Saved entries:
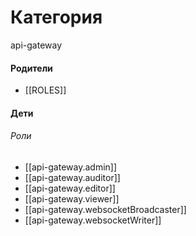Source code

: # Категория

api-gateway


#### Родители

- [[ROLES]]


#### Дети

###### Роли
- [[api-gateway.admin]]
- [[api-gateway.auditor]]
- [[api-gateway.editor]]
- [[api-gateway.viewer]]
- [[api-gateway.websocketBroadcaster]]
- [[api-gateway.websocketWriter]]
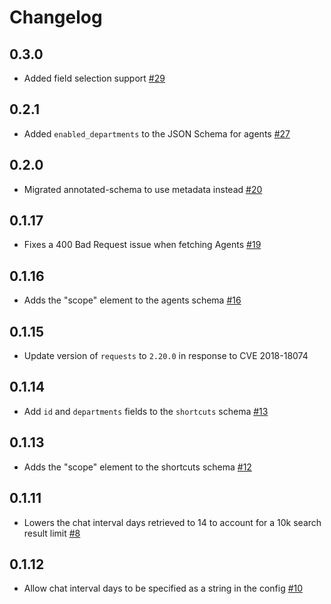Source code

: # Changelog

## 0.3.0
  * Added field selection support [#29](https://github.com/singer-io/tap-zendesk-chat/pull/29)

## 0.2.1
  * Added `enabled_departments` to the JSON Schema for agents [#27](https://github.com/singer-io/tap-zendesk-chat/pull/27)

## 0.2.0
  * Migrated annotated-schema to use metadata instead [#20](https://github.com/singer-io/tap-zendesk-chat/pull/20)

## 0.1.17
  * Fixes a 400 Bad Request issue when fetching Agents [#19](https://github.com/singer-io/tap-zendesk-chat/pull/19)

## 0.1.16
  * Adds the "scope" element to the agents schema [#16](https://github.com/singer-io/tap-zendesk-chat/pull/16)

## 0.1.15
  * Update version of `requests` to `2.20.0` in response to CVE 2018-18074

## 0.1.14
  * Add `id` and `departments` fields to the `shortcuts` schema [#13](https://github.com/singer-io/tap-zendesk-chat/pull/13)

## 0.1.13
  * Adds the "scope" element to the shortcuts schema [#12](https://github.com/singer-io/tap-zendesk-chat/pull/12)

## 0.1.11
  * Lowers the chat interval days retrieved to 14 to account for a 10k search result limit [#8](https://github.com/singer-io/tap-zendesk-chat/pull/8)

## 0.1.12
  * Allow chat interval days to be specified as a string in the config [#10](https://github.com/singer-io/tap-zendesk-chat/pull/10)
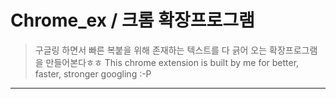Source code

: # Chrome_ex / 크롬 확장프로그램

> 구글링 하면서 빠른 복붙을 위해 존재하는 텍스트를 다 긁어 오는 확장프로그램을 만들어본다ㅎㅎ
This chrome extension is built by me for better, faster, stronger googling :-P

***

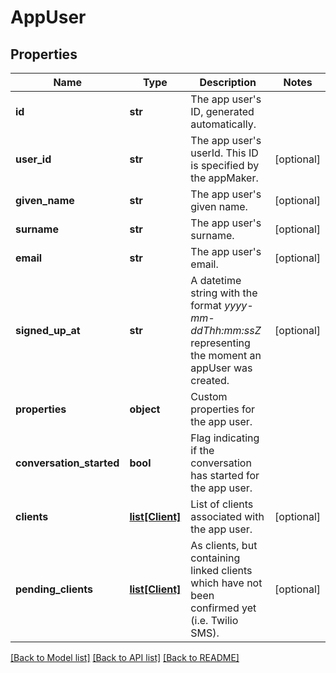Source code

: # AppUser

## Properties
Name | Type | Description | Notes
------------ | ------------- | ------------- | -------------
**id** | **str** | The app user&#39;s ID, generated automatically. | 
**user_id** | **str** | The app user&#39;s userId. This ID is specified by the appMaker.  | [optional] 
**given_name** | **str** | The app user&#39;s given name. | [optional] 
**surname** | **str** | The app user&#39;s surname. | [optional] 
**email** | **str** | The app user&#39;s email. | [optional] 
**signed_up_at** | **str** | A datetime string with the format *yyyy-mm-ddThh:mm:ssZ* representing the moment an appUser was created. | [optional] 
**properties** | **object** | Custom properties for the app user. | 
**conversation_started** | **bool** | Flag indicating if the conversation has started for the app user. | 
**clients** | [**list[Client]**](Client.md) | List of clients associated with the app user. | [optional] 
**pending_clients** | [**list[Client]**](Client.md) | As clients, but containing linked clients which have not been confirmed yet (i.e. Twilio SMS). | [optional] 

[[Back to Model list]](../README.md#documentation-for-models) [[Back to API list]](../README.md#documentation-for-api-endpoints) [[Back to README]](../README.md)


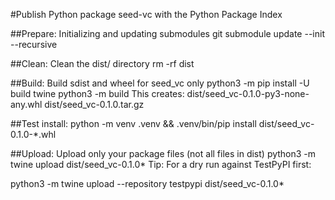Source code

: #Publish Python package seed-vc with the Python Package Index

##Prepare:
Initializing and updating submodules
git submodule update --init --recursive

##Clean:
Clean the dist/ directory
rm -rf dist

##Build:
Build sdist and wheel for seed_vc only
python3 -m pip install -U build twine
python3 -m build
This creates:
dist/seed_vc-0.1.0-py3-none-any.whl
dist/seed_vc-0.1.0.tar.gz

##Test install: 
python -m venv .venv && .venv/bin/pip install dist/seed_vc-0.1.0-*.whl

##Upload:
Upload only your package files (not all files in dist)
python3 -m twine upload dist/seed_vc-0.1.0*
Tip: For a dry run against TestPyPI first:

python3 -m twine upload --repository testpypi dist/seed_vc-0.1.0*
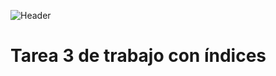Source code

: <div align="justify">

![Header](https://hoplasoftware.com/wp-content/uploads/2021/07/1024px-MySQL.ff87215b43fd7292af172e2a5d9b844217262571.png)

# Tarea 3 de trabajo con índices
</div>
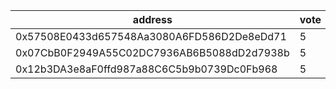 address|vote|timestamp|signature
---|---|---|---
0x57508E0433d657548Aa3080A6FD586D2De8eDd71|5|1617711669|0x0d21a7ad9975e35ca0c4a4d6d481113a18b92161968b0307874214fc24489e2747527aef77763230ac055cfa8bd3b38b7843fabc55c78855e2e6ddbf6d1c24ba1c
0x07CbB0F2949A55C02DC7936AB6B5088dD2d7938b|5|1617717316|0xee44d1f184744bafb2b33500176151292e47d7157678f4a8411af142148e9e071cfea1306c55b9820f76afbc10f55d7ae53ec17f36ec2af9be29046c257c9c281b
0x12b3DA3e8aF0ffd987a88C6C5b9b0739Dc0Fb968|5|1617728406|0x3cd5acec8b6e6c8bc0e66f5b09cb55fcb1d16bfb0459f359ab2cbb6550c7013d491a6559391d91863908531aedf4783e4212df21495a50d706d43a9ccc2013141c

__The task__:
Would you please retype all the data exactly? Leave out whatever pictures it holds.

__Result for this exercise__:
Source code

: # Категория

api-gateway


#### Родители

- [[ROLES]]


#### Дети

###### Роли
- [[api-gateway.admin]]
- [[api-gateway.auditor]]
- [[api-gateway.editor]]
- [[api-gateway.viewer]]
- [[api-gateway.websocketBroadcaster]]
- [[api-gateway.websocketWriter]]
Source code

: # Changelog

## 0.3.0
  * Added field selection support [#29](https://github.com/singer-io/tap-zendesk-chat/pull/29)

## 0.2.1
  * Added `enabled_departments` to the JSON Schema for agents [#27](https://github.com/singer-io/tap-zendesk-chat/pull/27)

## 0.2.0
  * Migrated annotated-schema to use metadata instead [#20](https://github.com/singer-io/tap-zendesk-chat/pull/20)

## 0.1.17
  * Fixes a 400 Bad Request issue when fetching Agents [#19](https://github.com/singer-io/tap-zendesk-chat/pull/19)

## 0.1.16
  * Adds the "scope" element to the agents schema [#16](https://github.com/singer-io/tap-zendesk-chat/pull/16)

## 0.1.15
  * Update version of `requests` to `2.20.0` in response to CVE 2018-18074

## 0.1.14
  * Add `id` and `departments` fields to the `shortcuts` schema [#13](https://github.com/singer-io/tap-zendesk-chat/pull/13)

## 0.1.13
  * Adds the "scope" element to the shortcuts schema [#12](https://github.com/singer-io/tap-zendesk-chat/pull/12)

## 0.1.11
  * Lowers the chat interval days retrieved to 14 to account for a 10k search result limit [#8](https://github.com/singer-io/tap-zendesk-chat/pull/8)

## 0.1.12
  * Allow chat interval days to be specified as a string in the config [#10](https://github.com/singer-io/tap-zendesk-chat/pull/10)
Source code

: # Chrome_ex / 크롬 확장프로그램

> 구글링 하면서 빠른 복붙을 위해 존재하는 텍스트를 다 긁어 오는 확장프로그램을 만들어본다ㅎㅎ
This chrome extension is built by me for better, faster, stronger googling :-P

***

Source code

: # AppUser

## Properties
Name | Type | Description | Notes
------------ | ------------- | ------------- | -------------
**id** | **str** | The app user&#39;s ID, generated automatically. | 
**user_id** | **str** | The app user&#39;s userId. This ID is specified by the appMaker.  | [optional] 
**given_name** | **str** | The app user&#39;s given name. | [optional] 
**surname** | **str** | The app user&#39;s surname. | [optional] 
**email** | **str** | The app user&#39;s email. | [optional] 
**signed_up_at** | **str** | A datetime string with the format *yyyy-mm-ddThh:mm:ssZ* representing the moment an appUser was created. | [optional] 
**properties** | **object** | Custom properties for the app user. | 
**conversation_started** | **bool** | Flag indicating if the conversation has started for the app user. | 
**clients** | [**list[Client]**](Client.md) | List of clients associated with the app user. | [optional] 
**pending_clients** | [**list[Client]**](Client.md) | As clients, but containing linked clients which have not been confirmed yet (i.e. Twilio SMS). | [optional] 

[[Back to Model list]](../README.md#documentation-for-models) [[Back to API list]](../README.md#documentation-for-api-endpoints) [[Back to README]](../README.md)


Source code

: #Publish Python package seed-vc with the Python Package Index

##Prepare:
Initializing and updating submodules
git submodule update --init --recursive

##Clean:
Clean the dist/ directory
rm -rf dist

##Build:
Build sdist and wheel for seed_vc only
python3 -m pip install -U build twine
python3 -m build
This creates:
dist/seed_vc-0.1.0-py3-none-any.whl
dist/seed_vc-0.1.0.tar.gz

##Test install: 
python -m venv .venv && .venv/bin/pip install dist/seed_vc-0.1.0-*.whl

##Upload:
Upload only your package files (not all files in dist)
python3 -m twine upload dist/seed_vc-0.1.0*
Tip: For a dry run against TestPyPI first:

python3 -m twine upload --repository testpypi dist/seed_vc-0.1.0*
Source code

: <div align="justify">

![Header](https://hoplasoftware.com/wp-content/uploads/2021/07/1024px-MySQL.ff87215b43fd7292af172e2a5d9b844217262571.png)

# Tarea 3 de trabajo con índices
</div>
 address|vote|timestamp|signature
---|---|---|---
0x57508E0433d657548Aa3080A6FD586D2De8eDd71|5|1617711669|0x0d21a7ad9975e35ca0c4a4d6d481113a18b92161968b0307874214fc24489e2747527aef77763230ac055cfa8bd3b38b7843fabc55c78855e2e6ddbf6d1c24ba1c
0x07CbB0F2949A55C02DC7936AB6B5088dD2d7938b|5|1617717316|0xee44d1f184744bafb2b33500176151292e47d7157678f4a8411af142148e9e071cfea1306c55b9820f76afbc10f55d7ae53ec17f36ec2af9be29046c257c9c281b
0x12b3DA3e8aF0ffd987a88C6C5b9b0739Dc0Fb968|5|1617728406|0x3cd5acec8b6e6c8bc0e66f5b09cb55fcb1d16bfb0459f359ab2cbb6550c7013d491a6559391d91863908531aedf4783e4212df21495a50d706d43a9ccc2013141c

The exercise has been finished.